ScraperAPI
How it works
The application accepts HTTP GET requests of the form:
GET http://localhost:5000/info?url=[requested_url]
The application response will be of the form:
{
'head':{
'status': one within ['Complete','Incomplete','Failed'],
'message': message describing the status,
'missing_fields': list of missing fields in case of 'Incomplete' status
},
'body':{
// all open graph field that could be found in the form of 'open_graph_key': 'content'
}
}
Setup
Clone this git repository using the following commands:
$ cd [your_favourite_path]
$ git clone https://github.com/mrnblh/scraper.git
If you did not install virtualenv python package, do it with the following command:
$ pip install virtualenv
Create a virtual environment:
$ cd scraper
$ virtualenv scraper_env
Activate the created virtual environment:
- windows:
$ scraper_env\Scripts\activate
- linux/macos:
$ source scraper_env/bin/activate
Install dependencies using the following command:
$ pip install -r requirements.txt
Set up variable connecting the flask app to the app python script as follows:
- windows:
$ set FLASK_APP=app.py
- linux/macos:
$ export FLASK_APP=app.py
Finally run the application:
$ python -m flask run
Test
To run the example functional tests, run the command $ pytest
. While the tests suite is quite simplicistic, it shows how to create a Flask app on demand to check if the REST APIs are working as expected. In a production-ready environment, lower level unit tests would be absolutely required too, along with higher level integration tests.

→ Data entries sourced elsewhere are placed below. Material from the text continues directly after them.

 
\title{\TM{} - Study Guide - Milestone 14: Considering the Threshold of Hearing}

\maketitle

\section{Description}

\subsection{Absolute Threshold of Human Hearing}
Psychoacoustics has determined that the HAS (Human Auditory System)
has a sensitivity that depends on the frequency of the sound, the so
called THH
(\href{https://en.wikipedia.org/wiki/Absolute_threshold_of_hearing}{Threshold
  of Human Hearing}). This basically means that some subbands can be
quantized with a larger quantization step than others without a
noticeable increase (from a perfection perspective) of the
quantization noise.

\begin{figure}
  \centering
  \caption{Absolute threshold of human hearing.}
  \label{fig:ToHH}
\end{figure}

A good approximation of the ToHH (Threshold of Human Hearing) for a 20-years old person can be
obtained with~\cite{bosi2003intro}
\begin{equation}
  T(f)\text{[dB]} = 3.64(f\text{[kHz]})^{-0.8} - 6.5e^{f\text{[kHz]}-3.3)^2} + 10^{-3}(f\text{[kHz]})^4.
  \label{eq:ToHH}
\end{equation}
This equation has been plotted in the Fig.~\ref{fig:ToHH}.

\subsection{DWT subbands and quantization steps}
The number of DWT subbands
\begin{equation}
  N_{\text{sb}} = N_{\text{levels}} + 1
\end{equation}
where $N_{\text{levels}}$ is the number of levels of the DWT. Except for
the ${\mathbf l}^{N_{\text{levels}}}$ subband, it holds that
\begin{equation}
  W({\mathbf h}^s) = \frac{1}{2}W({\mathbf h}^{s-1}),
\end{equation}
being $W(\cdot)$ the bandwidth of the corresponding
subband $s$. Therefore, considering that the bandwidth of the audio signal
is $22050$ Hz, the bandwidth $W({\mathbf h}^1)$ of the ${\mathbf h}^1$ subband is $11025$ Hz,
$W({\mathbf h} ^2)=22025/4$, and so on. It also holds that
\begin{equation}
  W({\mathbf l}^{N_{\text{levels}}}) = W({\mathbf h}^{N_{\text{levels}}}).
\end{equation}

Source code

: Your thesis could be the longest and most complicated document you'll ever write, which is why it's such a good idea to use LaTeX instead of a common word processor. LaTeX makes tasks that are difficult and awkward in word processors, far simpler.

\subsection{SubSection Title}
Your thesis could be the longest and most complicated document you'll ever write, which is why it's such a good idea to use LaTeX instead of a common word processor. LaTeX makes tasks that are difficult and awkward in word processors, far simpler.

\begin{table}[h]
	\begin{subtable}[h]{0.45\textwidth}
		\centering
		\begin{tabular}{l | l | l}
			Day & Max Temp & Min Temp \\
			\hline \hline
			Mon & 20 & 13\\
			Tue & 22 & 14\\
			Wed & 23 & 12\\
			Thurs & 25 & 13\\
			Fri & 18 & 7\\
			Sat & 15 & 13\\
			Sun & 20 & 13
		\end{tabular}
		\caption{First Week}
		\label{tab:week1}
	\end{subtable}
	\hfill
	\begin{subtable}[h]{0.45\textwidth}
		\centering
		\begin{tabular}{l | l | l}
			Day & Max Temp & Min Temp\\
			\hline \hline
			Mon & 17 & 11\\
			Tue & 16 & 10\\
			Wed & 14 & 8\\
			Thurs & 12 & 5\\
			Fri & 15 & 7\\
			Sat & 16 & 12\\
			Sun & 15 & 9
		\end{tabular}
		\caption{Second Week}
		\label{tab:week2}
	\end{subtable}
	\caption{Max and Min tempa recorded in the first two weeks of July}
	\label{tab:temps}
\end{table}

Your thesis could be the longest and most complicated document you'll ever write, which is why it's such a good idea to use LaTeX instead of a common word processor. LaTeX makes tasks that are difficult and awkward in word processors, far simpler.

Deployment on AWS/GCE and relative technologies
DNS - Before deployment, we would need to buy and setup a domain name to point to our server.
WSGI server - Flask’s built-in server is not suitable for production as it doesn’t scale well, therefore we need to choose a WSGI HTTP Server option. Gunicorn is a pre-fork worker model widely adopted by the community. Other then supporting eventlet and greenlet, it makes running a Flask application on multiple asynchronous processes quite simple.
Proxy server - It is best to use Gunicorn behind an HTTP proxy server, especially to handle slow clients. Nginx is one of the most common solutions. It enjoys much lower costs per client and doesn't suffer a penalty for handling slow clients, making it an advantageous solution both as a buffer and load balancer server.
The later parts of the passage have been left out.